Instruction Attacks
In addition to the above-mentioned typical safety scenarios, current research has revealed some unique attacks that such models may confront. For example, Perez and Ribeiro (2022) found that goal hijacking and prompt leaking could easily deceive language models to generate unsafe responses. Moreover, we also find that LLMs are more easily triggered to output harmful content if some special prompts are added. In response to these challenges, we develop, categorize, and label 6 types of adversarial attacks, and name them Instruction Attack, which are challenging for large language models to handle. Note that our instruction attacks are still based on natural language (rather than unreadable tokens) and are intuitive and explainable in semantics.
ENTITY
1 - Human
INTENT
1 - Intentional
TIMING
2 - Post-deployment
Risk ID
mit454
Domain lineage
2. Privacy & Security
2.2 > AI system security vulnerabilities and attacks
Mitigation strategy
1. Prioritized Input Validation and Secure Prompt Segmentation Implement stringent input validation and sanitization to filter out known adversarial phrases and obfuscated instructions.

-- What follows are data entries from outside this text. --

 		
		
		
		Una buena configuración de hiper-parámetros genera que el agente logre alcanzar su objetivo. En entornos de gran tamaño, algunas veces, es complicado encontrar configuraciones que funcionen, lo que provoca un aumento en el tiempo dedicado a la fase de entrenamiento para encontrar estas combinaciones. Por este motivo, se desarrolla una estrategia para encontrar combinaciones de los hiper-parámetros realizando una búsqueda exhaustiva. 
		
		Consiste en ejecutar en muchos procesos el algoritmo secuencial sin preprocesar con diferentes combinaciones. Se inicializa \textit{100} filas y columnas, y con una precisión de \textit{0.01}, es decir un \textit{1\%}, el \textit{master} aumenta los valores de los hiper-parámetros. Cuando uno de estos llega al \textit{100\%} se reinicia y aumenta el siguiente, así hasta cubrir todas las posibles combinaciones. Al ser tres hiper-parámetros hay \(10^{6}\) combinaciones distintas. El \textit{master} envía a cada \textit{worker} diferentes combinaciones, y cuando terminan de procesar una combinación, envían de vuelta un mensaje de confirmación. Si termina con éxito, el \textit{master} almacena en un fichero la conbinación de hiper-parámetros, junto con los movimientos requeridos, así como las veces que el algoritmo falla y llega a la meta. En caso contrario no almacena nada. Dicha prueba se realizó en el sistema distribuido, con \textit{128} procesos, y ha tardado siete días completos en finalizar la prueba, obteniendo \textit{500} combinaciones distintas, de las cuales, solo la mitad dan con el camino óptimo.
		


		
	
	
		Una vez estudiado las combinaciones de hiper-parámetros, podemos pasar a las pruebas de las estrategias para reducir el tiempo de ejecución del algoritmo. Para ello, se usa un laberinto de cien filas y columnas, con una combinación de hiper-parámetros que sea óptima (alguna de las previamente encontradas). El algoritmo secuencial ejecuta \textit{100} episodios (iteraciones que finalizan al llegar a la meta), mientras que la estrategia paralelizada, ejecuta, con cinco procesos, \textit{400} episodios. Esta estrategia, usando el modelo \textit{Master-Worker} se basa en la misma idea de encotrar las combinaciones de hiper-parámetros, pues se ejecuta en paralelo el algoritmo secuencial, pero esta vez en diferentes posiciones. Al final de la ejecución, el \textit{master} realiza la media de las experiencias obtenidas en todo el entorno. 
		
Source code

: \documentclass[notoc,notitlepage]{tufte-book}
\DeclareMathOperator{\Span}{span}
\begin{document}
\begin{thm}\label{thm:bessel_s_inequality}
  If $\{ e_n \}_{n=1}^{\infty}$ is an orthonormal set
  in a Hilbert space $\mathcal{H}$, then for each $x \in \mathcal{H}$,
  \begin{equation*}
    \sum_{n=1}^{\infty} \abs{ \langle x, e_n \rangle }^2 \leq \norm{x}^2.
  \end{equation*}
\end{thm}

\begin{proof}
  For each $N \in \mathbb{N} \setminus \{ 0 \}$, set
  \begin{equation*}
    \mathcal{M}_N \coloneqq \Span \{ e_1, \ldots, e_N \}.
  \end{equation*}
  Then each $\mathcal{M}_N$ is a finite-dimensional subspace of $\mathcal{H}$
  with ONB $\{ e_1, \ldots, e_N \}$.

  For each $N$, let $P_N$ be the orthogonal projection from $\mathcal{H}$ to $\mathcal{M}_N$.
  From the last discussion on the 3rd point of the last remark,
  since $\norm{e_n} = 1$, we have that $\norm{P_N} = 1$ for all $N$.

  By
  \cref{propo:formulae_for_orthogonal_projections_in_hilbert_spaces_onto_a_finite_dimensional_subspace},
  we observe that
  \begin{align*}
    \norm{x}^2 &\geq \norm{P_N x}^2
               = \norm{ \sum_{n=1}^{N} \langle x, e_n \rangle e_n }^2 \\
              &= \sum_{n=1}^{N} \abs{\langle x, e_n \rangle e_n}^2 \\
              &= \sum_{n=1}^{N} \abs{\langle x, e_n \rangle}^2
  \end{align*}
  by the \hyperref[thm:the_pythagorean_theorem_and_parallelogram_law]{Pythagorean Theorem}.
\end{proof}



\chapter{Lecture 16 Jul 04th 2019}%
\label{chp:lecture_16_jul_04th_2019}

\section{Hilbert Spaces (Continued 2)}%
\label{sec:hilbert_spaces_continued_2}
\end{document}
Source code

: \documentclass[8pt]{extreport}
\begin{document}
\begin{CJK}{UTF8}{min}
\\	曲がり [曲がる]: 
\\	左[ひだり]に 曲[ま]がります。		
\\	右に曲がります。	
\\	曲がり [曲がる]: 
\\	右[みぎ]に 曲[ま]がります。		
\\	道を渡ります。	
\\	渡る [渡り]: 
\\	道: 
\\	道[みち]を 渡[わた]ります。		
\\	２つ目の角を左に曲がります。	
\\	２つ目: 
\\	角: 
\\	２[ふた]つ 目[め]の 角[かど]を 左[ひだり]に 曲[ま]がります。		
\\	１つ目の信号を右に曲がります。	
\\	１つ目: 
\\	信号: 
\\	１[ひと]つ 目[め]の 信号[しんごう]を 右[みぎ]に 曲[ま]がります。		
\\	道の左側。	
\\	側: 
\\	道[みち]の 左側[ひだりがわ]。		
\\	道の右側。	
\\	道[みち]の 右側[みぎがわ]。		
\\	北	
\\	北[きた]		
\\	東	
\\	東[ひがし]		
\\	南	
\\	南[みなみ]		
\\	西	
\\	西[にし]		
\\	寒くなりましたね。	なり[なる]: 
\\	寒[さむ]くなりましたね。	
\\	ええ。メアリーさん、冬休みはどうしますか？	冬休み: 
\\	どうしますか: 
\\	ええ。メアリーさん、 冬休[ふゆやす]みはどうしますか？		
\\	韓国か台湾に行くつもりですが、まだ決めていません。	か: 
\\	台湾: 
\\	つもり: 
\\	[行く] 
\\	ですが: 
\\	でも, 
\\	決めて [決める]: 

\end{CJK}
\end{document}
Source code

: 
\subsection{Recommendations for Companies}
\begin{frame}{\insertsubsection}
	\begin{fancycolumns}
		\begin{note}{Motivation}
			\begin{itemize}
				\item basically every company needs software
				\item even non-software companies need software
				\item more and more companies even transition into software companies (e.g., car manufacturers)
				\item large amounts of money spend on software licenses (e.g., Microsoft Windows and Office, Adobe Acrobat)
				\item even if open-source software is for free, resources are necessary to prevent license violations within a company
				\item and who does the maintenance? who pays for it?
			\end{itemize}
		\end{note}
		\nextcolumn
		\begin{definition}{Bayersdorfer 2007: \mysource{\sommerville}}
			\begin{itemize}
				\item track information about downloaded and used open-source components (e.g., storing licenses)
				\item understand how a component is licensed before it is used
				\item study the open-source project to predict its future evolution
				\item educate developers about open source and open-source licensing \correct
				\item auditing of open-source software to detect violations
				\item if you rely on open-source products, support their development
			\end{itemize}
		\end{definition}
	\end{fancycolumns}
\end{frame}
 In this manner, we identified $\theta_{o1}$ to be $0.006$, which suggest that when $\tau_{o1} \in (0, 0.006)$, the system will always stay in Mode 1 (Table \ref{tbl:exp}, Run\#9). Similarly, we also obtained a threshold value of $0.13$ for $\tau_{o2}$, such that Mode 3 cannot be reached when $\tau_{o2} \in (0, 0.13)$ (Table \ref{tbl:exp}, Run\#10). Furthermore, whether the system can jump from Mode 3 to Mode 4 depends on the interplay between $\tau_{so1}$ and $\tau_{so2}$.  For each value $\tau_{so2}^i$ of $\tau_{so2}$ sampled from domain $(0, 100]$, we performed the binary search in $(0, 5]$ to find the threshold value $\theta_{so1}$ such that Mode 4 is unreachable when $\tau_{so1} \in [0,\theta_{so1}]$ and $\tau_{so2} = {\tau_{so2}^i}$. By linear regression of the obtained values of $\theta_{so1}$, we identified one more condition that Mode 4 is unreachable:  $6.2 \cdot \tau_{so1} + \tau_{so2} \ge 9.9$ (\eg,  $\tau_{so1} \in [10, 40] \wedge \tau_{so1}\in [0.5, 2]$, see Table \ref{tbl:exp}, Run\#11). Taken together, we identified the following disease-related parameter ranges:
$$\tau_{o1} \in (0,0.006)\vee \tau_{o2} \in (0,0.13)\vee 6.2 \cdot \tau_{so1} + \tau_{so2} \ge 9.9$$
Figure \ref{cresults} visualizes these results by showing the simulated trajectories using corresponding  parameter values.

Crucially, enforce a secure separation of the prompt into trusted system instructions and untrusted user/data input (e.g., using reserved delimiters) to ensure the model treats all external input as data, not as overriding commands. 2. Structured Instruction Hierarchy and Tuning Utilize architectural and training methods, such as Structured Instruction Tuning or an Instruction Hierarchy, to programmatically prioritize system-level instructions over any instructions present in the user or retrieved data segments. This explicitly hardens the model's core logic against goal hijacking and prompt leaking by establishing a clear, non-negotiable instruction source. 3. Advanced Adversarial Training and Safety Alignment Augment model robustness by applying iterative fine-tuning using a large, diverse set of adversarial examples and jailbreaking attempts. Employ Reinforcement Learning with Human Feedback (RLHF) or similar alignment techniques (e.g., Constitutional AI) to systematically train the model to detect and refuse compliance with malicious instructions, thereby increasing its intrinsic resistance to novel Instruction Attacks.